Stop after the line that contains "### SetDiscoveryEngine". Until then, retype each line of the entries exactly from the first one, skipping pictures.

*****

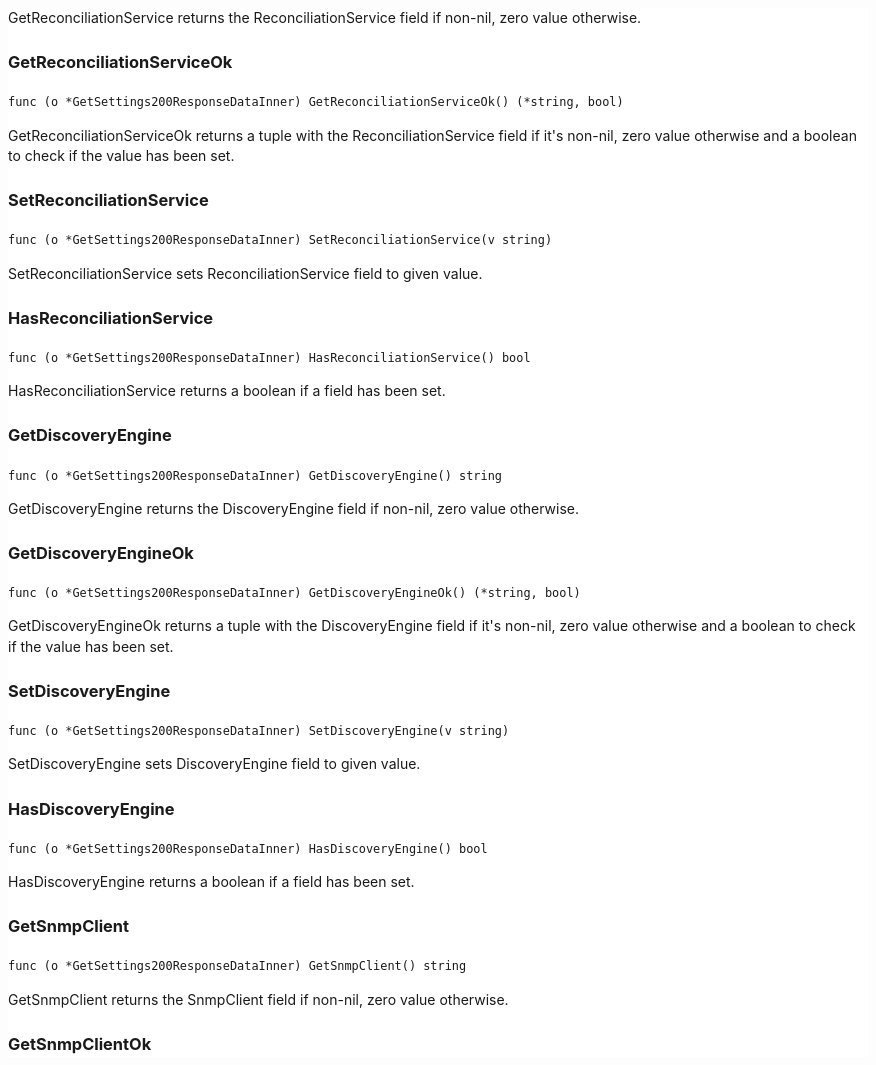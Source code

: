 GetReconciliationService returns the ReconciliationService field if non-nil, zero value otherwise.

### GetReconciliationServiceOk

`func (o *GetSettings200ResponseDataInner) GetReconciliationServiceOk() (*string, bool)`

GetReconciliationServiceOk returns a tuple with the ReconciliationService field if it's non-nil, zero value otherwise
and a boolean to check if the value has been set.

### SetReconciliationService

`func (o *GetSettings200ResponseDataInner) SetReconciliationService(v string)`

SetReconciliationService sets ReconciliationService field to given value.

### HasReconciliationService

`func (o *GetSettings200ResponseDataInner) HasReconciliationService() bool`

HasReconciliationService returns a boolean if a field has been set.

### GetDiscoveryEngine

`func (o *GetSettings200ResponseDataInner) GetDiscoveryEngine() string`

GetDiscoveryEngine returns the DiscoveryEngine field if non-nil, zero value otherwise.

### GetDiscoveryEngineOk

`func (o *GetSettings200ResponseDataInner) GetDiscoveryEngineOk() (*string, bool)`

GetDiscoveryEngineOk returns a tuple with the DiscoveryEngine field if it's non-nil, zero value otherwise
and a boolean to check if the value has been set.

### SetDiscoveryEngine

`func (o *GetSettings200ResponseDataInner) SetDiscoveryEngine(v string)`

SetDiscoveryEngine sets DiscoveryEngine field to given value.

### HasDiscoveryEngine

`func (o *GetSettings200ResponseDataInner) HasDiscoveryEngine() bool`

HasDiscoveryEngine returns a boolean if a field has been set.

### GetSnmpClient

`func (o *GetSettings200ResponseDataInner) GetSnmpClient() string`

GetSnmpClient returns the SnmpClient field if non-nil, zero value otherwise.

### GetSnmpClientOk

*****

Solution to the exercise ::
Source code

: GetReconciliationService returns the ReconciliationService field if non-nil, zero value otherwise.

### GetReconciliationServiceOk

`func (o *GetSettings200ResponseDataInner) GetReconciliationServiceOk() (*string, bool)`

GetReconciliationServiceOk returns a tuple with the ReconciliationService field if it's non-nil, zero value otherwise
and a boolean to check if the value has been set.

### SetReconciliationService

`func (o *GetSettings200ResponseDataInner) SetReconciliationService(v string)`

SetReconciliationService sets ReconciliationService field to given value.

### HasReconciliationService

`func (o *GetSettings200ResponseDataInner) HasReconciliationService() bool`

HasReconciliationService returns a boolean if a field has been set.

### GetDiscoveryEngine

`func (o *GetSettings200ResponseDataInner) GetDiscoveryEngine() string`

GetDiscoveryEngine returns the DiscoveryEngine field if non-nil, zero value otherwise.

### GetDiscoveryEngineOk

`func (o *GetSettings200ResponseDataInner) GetDiscoveryEngineOk() (*string, bool)`

GetDiscoveryEngineOk returns a tuple with the DiscoveryEngine field if it's non-nil, zero value otherwise
and a boolean to check if the value has been set.

### SetDiscoveryEngine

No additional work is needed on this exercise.